(What you should do)
All that is needed is a count of the lines in this data that contain the word "Added".

(Records for the task)
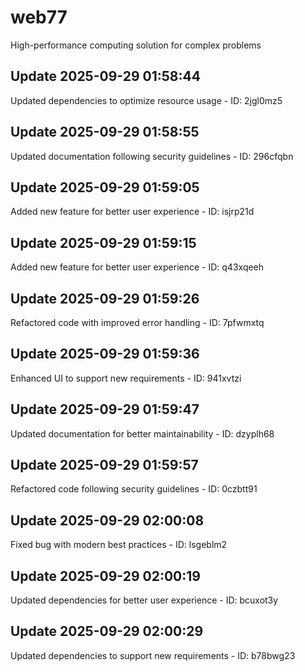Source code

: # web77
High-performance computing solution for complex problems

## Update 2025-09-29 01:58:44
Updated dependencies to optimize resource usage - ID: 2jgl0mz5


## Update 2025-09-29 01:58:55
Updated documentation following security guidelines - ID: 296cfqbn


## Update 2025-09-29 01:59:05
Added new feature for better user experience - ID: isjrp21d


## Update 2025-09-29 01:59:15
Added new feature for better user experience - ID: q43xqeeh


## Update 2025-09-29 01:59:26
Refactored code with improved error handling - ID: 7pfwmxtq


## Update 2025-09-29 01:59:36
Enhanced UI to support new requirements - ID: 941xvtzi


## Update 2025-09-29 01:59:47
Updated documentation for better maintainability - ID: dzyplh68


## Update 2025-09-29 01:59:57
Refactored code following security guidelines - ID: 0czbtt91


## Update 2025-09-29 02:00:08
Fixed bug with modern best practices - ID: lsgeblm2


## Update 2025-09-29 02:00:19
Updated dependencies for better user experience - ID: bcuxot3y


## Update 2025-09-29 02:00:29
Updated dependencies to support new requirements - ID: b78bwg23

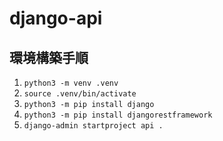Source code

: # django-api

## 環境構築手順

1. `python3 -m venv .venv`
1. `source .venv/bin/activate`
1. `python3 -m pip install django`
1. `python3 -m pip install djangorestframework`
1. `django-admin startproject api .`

...

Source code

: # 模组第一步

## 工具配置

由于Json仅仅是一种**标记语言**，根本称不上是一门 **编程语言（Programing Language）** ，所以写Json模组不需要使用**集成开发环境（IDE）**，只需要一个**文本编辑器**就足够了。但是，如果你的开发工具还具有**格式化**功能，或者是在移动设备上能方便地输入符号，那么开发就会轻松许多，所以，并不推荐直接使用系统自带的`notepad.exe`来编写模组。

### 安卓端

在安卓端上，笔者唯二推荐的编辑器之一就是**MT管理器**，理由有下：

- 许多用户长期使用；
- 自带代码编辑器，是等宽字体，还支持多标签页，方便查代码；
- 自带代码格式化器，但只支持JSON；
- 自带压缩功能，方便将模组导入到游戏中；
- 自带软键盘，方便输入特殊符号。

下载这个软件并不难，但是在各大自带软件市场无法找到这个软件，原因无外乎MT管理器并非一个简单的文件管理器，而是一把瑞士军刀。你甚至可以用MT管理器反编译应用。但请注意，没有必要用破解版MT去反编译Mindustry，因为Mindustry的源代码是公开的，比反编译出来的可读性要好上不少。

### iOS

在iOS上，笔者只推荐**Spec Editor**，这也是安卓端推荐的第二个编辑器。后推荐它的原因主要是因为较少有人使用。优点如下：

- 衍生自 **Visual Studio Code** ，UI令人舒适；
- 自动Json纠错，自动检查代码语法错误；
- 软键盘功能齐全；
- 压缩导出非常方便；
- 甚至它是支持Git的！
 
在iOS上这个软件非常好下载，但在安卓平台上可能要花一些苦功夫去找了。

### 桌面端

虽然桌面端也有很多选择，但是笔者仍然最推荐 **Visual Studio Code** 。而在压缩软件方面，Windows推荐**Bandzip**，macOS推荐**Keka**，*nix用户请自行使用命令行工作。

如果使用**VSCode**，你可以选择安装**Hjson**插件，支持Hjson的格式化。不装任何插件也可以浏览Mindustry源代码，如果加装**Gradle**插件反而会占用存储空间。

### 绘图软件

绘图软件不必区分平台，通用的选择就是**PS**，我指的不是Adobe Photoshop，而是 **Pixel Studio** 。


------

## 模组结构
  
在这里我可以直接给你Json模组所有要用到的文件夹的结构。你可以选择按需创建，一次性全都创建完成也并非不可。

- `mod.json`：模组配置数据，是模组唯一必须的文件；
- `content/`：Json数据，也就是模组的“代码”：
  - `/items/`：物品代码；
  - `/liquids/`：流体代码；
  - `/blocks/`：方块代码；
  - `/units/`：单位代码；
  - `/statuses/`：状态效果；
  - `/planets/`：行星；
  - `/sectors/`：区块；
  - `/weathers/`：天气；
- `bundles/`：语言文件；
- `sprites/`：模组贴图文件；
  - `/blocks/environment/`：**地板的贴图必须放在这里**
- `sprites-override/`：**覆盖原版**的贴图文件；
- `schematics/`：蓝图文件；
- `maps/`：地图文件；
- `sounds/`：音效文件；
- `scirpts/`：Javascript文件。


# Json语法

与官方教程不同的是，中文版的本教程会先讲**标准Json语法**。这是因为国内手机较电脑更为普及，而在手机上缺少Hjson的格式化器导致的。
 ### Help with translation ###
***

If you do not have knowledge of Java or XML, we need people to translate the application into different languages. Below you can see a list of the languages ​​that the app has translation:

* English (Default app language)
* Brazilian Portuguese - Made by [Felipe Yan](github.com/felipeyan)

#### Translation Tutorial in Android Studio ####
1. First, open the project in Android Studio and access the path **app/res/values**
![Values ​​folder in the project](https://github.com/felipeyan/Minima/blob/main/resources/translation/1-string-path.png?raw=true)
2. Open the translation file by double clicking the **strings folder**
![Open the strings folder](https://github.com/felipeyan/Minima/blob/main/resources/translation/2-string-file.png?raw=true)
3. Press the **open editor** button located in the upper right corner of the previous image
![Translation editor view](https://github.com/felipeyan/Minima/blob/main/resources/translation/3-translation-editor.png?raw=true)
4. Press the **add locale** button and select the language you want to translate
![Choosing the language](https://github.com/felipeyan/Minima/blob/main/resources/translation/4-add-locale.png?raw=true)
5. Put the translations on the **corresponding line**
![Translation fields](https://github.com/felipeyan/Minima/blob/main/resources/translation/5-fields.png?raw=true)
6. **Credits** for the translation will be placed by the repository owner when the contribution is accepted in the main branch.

---

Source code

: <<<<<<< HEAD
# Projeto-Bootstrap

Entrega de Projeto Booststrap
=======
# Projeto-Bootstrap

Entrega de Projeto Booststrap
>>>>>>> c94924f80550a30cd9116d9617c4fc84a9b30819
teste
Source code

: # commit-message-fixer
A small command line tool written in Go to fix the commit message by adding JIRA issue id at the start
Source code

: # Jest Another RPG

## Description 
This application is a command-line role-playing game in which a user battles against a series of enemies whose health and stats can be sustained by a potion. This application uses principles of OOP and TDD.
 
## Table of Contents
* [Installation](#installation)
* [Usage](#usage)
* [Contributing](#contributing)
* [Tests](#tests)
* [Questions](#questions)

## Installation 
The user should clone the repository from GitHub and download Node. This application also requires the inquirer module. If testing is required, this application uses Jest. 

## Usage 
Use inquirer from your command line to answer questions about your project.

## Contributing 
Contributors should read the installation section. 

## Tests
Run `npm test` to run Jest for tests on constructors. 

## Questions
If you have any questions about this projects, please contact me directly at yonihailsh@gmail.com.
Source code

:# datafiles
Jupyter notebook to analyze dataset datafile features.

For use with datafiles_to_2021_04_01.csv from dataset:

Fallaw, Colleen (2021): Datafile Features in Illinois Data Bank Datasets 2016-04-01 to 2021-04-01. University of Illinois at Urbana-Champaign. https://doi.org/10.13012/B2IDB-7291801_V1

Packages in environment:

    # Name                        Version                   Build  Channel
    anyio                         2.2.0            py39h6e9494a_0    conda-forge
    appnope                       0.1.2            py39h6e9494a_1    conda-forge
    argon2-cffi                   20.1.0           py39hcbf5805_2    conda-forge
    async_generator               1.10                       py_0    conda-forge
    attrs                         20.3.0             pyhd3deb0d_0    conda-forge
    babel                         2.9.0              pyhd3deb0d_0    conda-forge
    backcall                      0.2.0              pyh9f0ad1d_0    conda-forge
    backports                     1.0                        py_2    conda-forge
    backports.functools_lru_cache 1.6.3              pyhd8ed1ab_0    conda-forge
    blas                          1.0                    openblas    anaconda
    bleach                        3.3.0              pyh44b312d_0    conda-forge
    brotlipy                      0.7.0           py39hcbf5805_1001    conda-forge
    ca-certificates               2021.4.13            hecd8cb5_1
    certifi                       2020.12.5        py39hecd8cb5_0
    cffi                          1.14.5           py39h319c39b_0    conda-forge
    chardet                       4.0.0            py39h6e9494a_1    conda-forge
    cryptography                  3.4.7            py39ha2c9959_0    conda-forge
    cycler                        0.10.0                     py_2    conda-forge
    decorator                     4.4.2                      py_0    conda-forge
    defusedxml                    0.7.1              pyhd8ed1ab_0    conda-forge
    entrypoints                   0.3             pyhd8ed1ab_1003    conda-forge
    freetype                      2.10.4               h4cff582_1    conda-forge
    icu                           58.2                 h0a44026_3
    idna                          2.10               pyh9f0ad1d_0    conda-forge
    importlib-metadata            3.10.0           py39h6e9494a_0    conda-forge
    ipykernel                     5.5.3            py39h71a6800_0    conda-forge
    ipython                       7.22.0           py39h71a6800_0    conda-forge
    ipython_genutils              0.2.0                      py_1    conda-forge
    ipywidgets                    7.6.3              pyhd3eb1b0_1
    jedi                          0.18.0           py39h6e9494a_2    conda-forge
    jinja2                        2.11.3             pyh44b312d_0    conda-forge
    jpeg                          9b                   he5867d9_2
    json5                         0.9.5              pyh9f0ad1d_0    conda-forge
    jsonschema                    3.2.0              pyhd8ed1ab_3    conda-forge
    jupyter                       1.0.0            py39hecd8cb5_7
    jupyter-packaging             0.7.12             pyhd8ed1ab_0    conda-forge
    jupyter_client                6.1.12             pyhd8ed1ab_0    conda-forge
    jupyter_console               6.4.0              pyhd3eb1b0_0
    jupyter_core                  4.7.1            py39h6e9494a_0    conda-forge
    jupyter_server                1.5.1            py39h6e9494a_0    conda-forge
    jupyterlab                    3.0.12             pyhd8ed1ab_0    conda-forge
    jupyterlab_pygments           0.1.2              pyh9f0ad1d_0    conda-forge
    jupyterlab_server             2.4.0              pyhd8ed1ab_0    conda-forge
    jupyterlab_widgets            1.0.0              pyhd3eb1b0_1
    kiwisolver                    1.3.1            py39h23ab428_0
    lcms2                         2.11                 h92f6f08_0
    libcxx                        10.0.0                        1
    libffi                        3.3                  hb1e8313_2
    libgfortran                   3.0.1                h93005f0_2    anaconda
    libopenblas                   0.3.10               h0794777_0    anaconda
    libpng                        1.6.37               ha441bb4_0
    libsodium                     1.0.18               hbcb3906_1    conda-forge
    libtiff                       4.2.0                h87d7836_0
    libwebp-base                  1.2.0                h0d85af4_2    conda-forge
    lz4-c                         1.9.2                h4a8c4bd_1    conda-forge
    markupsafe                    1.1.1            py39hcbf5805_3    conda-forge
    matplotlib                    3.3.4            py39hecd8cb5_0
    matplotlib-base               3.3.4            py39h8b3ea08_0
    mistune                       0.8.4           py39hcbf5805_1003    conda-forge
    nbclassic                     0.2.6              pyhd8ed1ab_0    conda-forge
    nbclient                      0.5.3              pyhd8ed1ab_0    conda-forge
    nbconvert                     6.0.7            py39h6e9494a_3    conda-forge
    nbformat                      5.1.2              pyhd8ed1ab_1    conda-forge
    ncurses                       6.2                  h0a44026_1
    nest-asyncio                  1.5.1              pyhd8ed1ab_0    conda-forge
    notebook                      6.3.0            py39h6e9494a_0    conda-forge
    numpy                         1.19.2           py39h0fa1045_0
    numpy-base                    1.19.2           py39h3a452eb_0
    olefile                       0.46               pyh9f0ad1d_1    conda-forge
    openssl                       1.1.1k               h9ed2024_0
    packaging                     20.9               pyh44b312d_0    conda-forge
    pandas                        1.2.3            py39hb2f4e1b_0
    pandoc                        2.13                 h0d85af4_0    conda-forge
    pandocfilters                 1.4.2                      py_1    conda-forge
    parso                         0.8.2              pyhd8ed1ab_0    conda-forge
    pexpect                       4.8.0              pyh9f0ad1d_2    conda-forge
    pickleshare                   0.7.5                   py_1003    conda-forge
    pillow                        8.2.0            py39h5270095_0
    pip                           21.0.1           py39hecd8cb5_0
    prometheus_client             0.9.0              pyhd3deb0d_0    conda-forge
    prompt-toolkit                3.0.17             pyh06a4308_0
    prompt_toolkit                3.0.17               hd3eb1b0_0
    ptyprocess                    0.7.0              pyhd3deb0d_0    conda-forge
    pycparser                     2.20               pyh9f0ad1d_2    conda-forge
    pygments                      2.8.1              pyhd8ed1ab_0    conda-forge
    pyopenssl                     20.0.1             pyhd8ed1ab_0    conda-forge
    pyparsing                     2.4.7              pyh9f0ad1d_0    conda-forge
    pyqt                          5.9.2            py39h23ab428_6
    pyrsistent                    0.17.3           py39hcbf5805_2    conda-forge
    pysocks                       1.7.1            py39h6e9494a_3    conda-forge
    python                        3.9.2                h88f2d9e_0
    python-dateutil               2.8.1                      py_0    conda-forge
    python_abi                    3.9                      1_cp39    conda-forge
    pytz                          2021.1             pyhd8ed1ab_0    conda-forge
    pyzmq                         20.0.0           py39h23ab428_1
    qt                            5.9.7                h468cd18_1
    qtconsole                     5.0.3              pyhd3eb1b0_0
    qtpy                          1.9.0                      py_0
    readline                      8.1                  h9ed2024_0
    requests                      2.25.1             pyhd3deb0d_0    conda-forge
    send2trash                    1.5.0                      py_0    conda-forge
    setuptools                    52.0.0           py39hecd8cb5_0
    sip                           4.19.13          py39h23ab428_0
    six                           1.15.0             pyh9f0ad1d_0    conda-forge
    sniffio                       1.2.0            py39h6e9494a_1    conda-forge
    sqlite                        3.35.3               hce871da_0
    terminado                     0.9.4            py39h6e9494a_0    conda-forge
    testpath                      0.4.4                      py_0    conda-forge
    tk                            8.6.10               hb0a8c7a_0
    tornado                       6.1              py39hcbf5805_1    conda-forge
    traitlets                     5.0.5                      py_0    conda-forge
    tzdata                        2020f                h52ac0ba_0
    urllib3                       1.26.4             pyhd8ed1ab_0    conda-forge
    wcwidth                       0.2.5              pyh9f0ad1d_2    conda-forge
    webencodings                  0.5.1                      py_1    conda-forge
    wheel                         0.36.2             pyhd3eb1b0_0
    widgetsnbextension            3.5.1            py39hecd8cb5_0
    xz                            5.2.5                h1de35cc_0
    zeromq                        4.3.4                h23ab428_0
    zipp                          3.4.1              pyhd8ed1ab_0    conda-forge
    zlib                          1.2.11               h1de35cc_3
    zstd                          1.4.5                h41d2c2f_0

(Exercise answer)
2